When establishing the simulation mathematical model, the boundary conditions were simplified. Solar radiation was assumed to be the heat source to the soil surface, and the convective heat transfer coefficient between the soil surface and air was taken as a fixed value that changed only between day and night. The effects of plant transpiration, soil heat, and moisture transfer were not taken into account. For a more accurate mathematical model, the above factors need to be comprehensively considered.

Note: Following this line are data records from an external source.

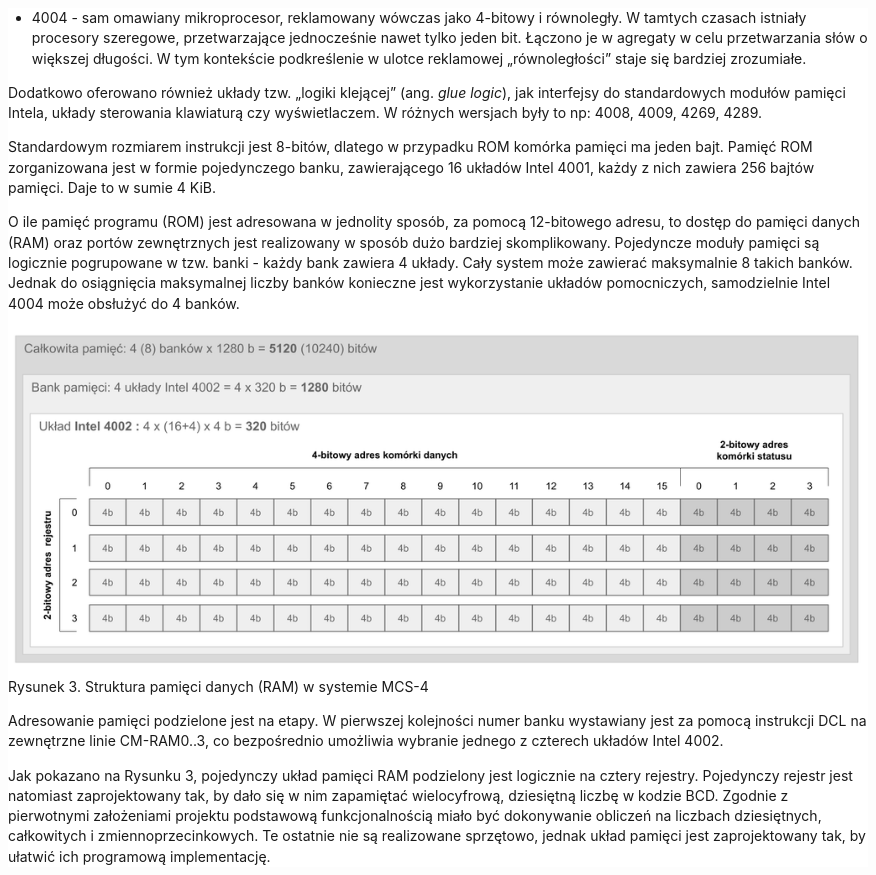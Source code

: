 - 4004 - sam omawiany mikroprocesor, reklamowany wówczas jako 4-bitowy i równoległy. W tamtych czasach istniały procesory szeregowe, przetwarzające jednocześnie nawet tylko jeden bit. Łączono je w agregaty w celu przetwarzania słów o większej długości. W tym kontekście podkreślenie w ulotce reklamowej „równoległości” staje się bardziej zrozumiałe.

Dodatkowo oferowano również układy tzw. „logiki klejącej” (ang. *glue logic*), jak interfejsy do standardowych modułów pamięci Intela, układy sterowania klawiaturą czy wyświetlaczem. W różnych wersjach były to np: 4008, 4009, 4269, 4289.

Standardowym rozmiarem instrukcji jest 8-bitów, dlatego w przypadku ROM komórka pamięci ma jeden bajt. Pamięć ROM zorganizowana jest w formie pojedynczego banku, zawierającego 16 układów Intel 4001, każdy z nich zawiera 256 bajtów pamięci. Daje to w sumie 4 KiB.

O ile pamięć programu (ROM) jest adresowana w jednolity sposób, za pomocą 12-bitowego adresu, to dostęp do pamięci danych (RAM) oraz portów zewnętrznych jest realizowany w sposób dużo bardziej skomplikowany. Pojedyncze moduły pamięci są logicznie pogrupowane w tzw. banki - każdy bank zawiera 4 układy. Cały system może zawierać maksymalnie 8 takich banków. Jednak do osiągnięcia maksymalnej liczby banków konieczne jest wykorzystanie układów pomocniczych, samodzielnie Intel 4004 może obsłużyć do 4 banków. 

![Architektura pamieci](architektura_pamieci.png)
Rysunek 3. Struktura pamięci danych (RAM) w systemie MCS-4

Adresowanie pamięci podzielone jest na etapy. W pierwszej kolejności numer banku wystawiany jest za pomocą instrukcji DCL na zewnętrzne linie CM-RAM0..3, co bezpośrednio umożliwia wybranie jednego z czterech układów Intel 4002.

Jak pokazano na Rysunku 3, pojedynczy układ pamięci RAM podzielony jest logicznie na cztery rejestry. Pojedynczy rejestr jest natomiast zaprojektowany tak, by dało się w nim zapamiętać wielocyfrową, dziesiętną liczbę w kodzie BCD. Zgodnie z pierwotnymi założeniami projektu podstawową funkcjonalnością miało być dokonywanie obliczeń na liczbach dziesiętnych, całkowitych i zmiennoprzecinkowych. Te ostatnie nie są realizowane sprzętowo, jednak układ pamięci jest zaprojektowany tak, by ułatwić ich programową implementację.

Moreover, the solar greenhouse with the same structure and without any auxiliary heating source should be used for the benchmark comparison in the future, in order to illustrate the benefits of this active heating system. The soil temperature at the different depths should be tested in details, and the plant growing status should be paid close attention to. For the greenhouse without an active heating system, a mathematical model considering both of the heat transfer inside the greenhouse and soil may also be established for benchmark comparison analysis.

In addition, in order to retain heat during the experiment, a thermal insulating cotton blanket was extended to cover the EVA film at night and retracted after the sun rose the next day. One hour after the blanket was extended each night, a limited ventilation was conducted for 7–8 min. All these operations affected the indoor temperature and humidity, and subsequently affected the heat transfer process between the soil surface and indoor air. However, since soil temperatures around plant roots were the focus of this paper, the influences of the thermal insulation blanket and ventilation were ignored. Therefore, further studies will take into account those factors.

For the experimental solar greenhouse described in this paper, the existing active solar heating system was able to maintain a reasonable soil temperature on rainy and snowy days in winter to prevent crop growth from being inhibited. However, for thermophilic crops such as tomatoes, it may still be necessary to increase the air temperature in the greenhouse on cold nights using auxiliary heat sources such as biomass energy, to sustain root temperatures in the more suitable growth range of 20–22 °C. To minimize dependence on fuel consuming systems, the operation of auxiliary heat sources based on active solar heating systems needs to be further studied.

5. Conclusions

Using experiments and three-dimensional numerical simulations on an active solar heating system integrated into a greenhouse, the following conclusions could be made.

During the experimental period from 23 September 2019, to 8 March 2020, the effective heat collection of the solar collector was 15,268.49 kWh, the heat storage of the soil was 15,107.55 kWh, and the power consumption of the pump was 223.15 kWh. The efficiency of the solar collector efficiency came to 47% and the COP was 67.70. Compared with traditional energy systems, this active solar heating system had outstanding advantages in thermal economy.

The soil temperatures at depths of 15 cm and 30 cm were significantly correlated with the air temperature in the greenhouse. Soil temperatures gradually decreased with decreasing air temperatures from October 2019 to January 2020, until February 2020, when the temperatures started to rise again. In order to alleviate the temperature drop in the cold winter more effectively, the heat storage time can be shifted to an early date and a longer period.

Strong sunshine increases the water temperature in the heating pipes. As the heat is transferred to the soil, the actively increasing temperature field in the soil above the heating pipe expands, and the thermal coupling between heating pipes is strengthened. On cloudy winter nights, the shallow soil cooled down due to heat dissipating into the air, but the magnitude of the reduction in soil temperature decreased with depth. The heating pipe had a limited influence on the underlying soil, so heating pipes should be positioned below the main root system of the crop.

The simulated root zone temperature in winter ranged from 16.06 °C to 18.95 °C. The active solar heating system had a clear warming effect on soil temperature in the cold winter, and it would be able to maintain soil temperature and prevent the inhibition of plant growth caused by low soil temperatures. This system has great potential in soil heating applications in cold regions.